Mastering the uniq Command: Filtering Duplicate Lines in Linux Bash

In the diversified toolbox of Linux command-line utilities, the uniq command stands out for its proficiency in filtering duplicate lines from a sorted stream of data. Whether you are a system administrator or software developer, mastering this command can greatly enhance your scripting tasks by simplifying the process of identifying unique lines in text files or data streams. In this article, we'll explore the basics of the uniq command, its usage scenarios, and provide instructions to install it on various Linux distributions.

What is uniq?

The uniq command in Linux is a command-line utility that reads from a sorted input and writes out unique or duplicate lines to the output. It is commonly used in conjunction with the sort command to filter or count unique entries in text data that needs to be sorted first.

Key Features of uniq

  1. Eliminating Duplicate Lines: By default, uniq removes duplicate adjacent lines.
  2. Counting Occurrences: With the -c option, uniq can count how many times each line appears.
  3. Ignoring Characters: uniq allows ignoring a specific number of characters at the beginning of lines.
  4. Skipping Fields: Similar to characters, it can skip the first 'n' fields.

Installation Instructions

Ubuntu and Debian Systems

To install uniq on Ubuntu, Debian, and other similar distributions that use APT as their package manager, you can generally find uniq pre-installed as part of the GNU core utilities. However, if it's missing for any reason, you can install it using the following steps:

sudo apt update
sudo apt install coreutils

Fedora, RHEL, and CentOS

On distributions like Fedora, which use the DNF package manager, you can ensure uniq and its utilities are installed using:

sudo dnf check-update
sudo dnf install coreutils

openSUSE

For openSUSE and other systems using Zypper, the uniq command is again typically part of the default installation, available in the coreutils package:

sudo zypper refresh
sudo zypper install coreutils

How to Use uniq

Assuming you have a file named data.txt containing sorted lines (as uniq works on sorted data), you can employ the uniq command in several ways:

  1. Removing Duplicate Lines
sort data.txt | uniq

This will print the sorted data from data.txt without any adjacent duplicate lines.

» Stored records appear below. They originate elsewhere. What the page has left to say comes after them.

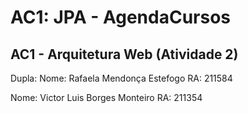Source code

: # AC1: JPA - AgendaCursos
<h2>AC1 - Arquitetura Web (Atividade 2)</h2>

Dupla:
Nome: Rafaela Mendonça Estefogo
RA: 211584

Nome: Victor Luis Borges Monteiro
RA: 211354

  1. Counting Line Occurrences
sort data.txt | uniq -c

This will display counts next to the unique lines indicating how many times each appeared.

  1. Ignoring case by considering only first n characters for comparison
sort data.txt | uniq -i -w 10

This invocation ignores case and compares just the first 10 characters of each line.

Practical Uses of uniq

  • Log Analysis: Quickly summarizing and counting logged entries.

  • Data Cleanup: Removing unnecessary repetitions in data processing tasks.

  • Survey Analysis: Compiling unique responses from sorted data.

Conclusion

The uniq command is both powerful and nuanced, enabling the execution of complicated data processing tasks with simple command-line instructions. By integrating uniq with other Unix utilities like sort, you can power through tasks involving large data sets with ease. Give it a try and start incorporating it into your regular data processing workflows!

Remember, proficient use of command-line tools like uniq can significantly optimise your performance in handling text data, making it an indispensable skill in your Linux command repertoire.